Airbnb seems to be taking its regulatory problems increasingly seriously: The San Francisco-based online lodging marketplace has hired David Hantman, Yahoo's head of government relations, to run its public-policy efforts from Washington, DC, AllThingsD's Kara Swisher reports.
Hantman isn't even the first experienced DC hand Airbnb has hired away from Yahoo: Last year, it recruited Kim Rubey as its head of communications. Rubey previously worked as a press secretary for John Edwards, the former senator and presidential candidate.
In an email to colleagues, Hantman describes Airbnb's challenges with local laws that forbid short-term rentals of homes or apartments in places like New York and San Francisco:
They have some huge challenges with a few antiquated laws in their biggest markets, so my job will be to help them convince governments that allowing people to rent out their own homes or apartments should not be a problem, and that in fact it is great for the economy and for the tons of people that can only pay their mortgage or rent through the extra income they get from Airbnb. For hundreds of years families have been taking in boarders or renting out extra space, and this service is just bringing that process into the 21st century, at a time when it is more needed than ever.

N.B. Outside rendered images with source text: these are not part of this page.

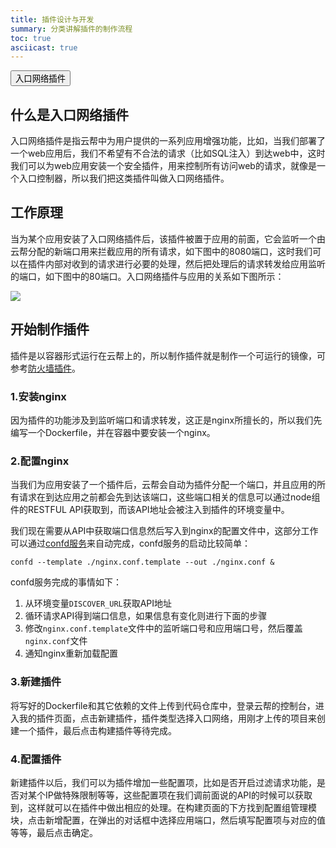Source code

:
 ```yaml
---
title: 插件设计与开发
summary: 分类讲解插件的制作流程
toc: true
asciicast: true
---
```


<div class="filters filters-big clearfix">
    <a href="plugin-design-develop.html"><button class="filter-button">入口网络插件</button></a>
</div>

## 什么是入口网络插件
入口网络插件是指云帮中为用户提供的一系列应用增强功能，比如，当我们部署了一个web应用后，我们不希望有不合法的请求（比如SQL注入）到达web中，这时我们可以为web应用安装一个安全插件，用来控制所有访问web的请求，就像是一个入口控制器，所以我们把这类插件叫做入口网络插件。

## 工作原理
当为某个应用安装了入口网络插件后，该插件被置于应用的前面，它会监听一个由云帮分配的新端口用来拦截应用的所有请求，如下图中的8080端口，这时我们可以在插件内部对收到的请求进行必要的处理，然后把处理后的请求转发给应用监听的端口，如下图中的80端口。入口网络插件与应用的关系如下图所示：

![](http://grstatic.oss-cn-shanghai.aliyuncs.com/images/other/net-ingress-plugin.png)


## 开始制作插件
插件是以容器形式运行在云帮上的，所以制作插件就是制作一个可运行的镜像，可参考[防火墙插件](https://github.com/goodrain-apps/waf-plugin-naxsi)。

### 1.安装nginx
因为插件的功能涉及到监听端口和请求转发，这正是nginx所擅长的，所以我们先编写一个Dockerfile，并在容器中要安装一个nginx。

### 2.配置nginx
当我们为应用安装了一个插件后，云帮会自动为插件分配一个端口，并且应用的所有请求在到达应用之前都会先到达该端口，这些端口相关的信息可以通过node组件的RESTFUL API获取到，而该API地址会被注入到插件的环境变量中。

我们现在需要从API中获取端口信息然后写入到nginx的配置文件中，这部分工作可以通过[confd服务](https://github.com/goodrain/plugin-discover-config)来自动完成，confd服务的启动比较简单：

```
confd --template ./nginx.conf.template --out ./nginx.conf &
```

confd服务完成的事情如下：

1. 从环境变量`DISCOVER_URL`获取API地址
1. 循环请求API得到端口信息，如果信息有变化则进行下面的步骤
1. 修改`nginx.conf.template`文件中的监听端口号和应用端口号，然后覆盖`nginx.conf`文件
1. 通知nginx重新加载配置

### 3.新建插件
将写好的Dockerfile和其它依赖的文件上传到代码仓库中，登录云帮的控制台，进入我的插件页面，点击新建插件，插件类型选择入口网络，用刚才上传的项目来创建一个插件，最后点击构建插件等待完成。

### 4.配置插件
新建插件以后，我们可以为插件增加一些配置项，比如是否开启过滤请求功能，是否对某个IP做特殊限制等等，这些配置项在我们调前面说的API的时候可以获取到，这样就可以在插件中做出相应的处理。在构建页面的下方找到配置组管理模块，点击新增配置，在弹出的对话框中选择应用端口，然后填写配置项与对应的值等等，最后点击确定。
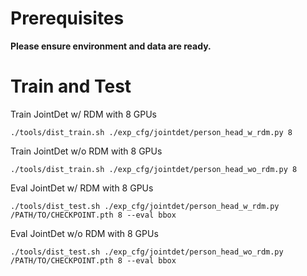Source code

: # Prerequisites

**Please ensure environment and data are ready.**

# Train and Test

Train JointDet w/ RDM with 8 GPUs 
```
./tools/dist_train.sh ./exp_cfg/jointdet/person_head_w_rdm.py 8
```

Train JointDet w/o RDM with 8 GPUs 
```
./tools/dist_train.sh ./exp_cfg/jointdet/person_head_wo_rdm.py 8
```

Eval JointDet w/ RDM with 8 GPUs
```
./tools/dist_test.sh ./exp_cfg/jointdet/person_head_w_rdm.py /PATH/TO/CHECKPOINT.pth 8 --eval bbox
```

Eval JointDet w/o RDM with 8 GPUs
```
./tools/dist_test.sh ./exp_cfg/jointdet/person_head_wo_rdm.py /PATH/TO/CHECKPOINT.pth 8 --eval bbox
```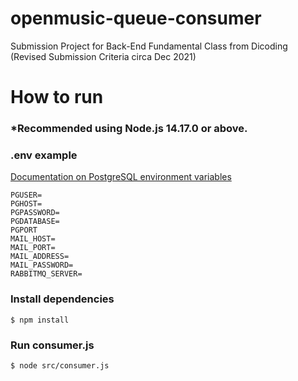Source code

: # openmusic-queue-consumer

Submission Project for Back-End Fundamental Class from Dicoding (Revised Submission Criteria circa Dec 2021)

# How to run
 
### *Recommended using Node.js 14.17.0 or above.

### .env example
[Documentation on PostgreSQL environment variables](https://www.postgresql.org/docs/current/libpq-envars.html)
```
PGUSER=
PGHOST=
PGPASSWORD=
PGDATABASE=
PGPORT
MAIL_HOST=
MAIL_PORT=
MAIL_ADDRESS=
MAIL_PASSWORD=
RABBITMQ_SERVER=
```
### Install dependencies
```
$ npm install
```
### Run consumer.js
```
$ node src/consumer.js
```
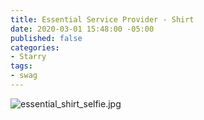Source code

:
 ```yaml
---
title: Essential Service Provider - Shirt
date: 2020-03-01 15:48:00 -05:00
published: false
categories:
- Starry
tags:
- swag
---
```


![essential_shirt_selfie.jpg](/uploads/essential_shirt_selfie.jpg)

Note how Hantman subtly elides the distinction between renting out entire apartments and taking in boarders. While those may sound similar, and Airbnb allows both kinds of transactions, under the law, they're very different.
Airbnb has several other serious regulatory issues to grapple with: Whether California will seek to regulate it for handling payments between guests and hosts, and how Airbnb rentals should be taxed.
To date, Airbnb has tried to generate positive publicity about the economic benefits it claims its rentals bring to local economies. That soft approach doesn't seem to have led to much progress. Hantman's hire suggests Airbnb is going to try to lobby more aggressively to get regulations changed to make its transactions explicitly legal.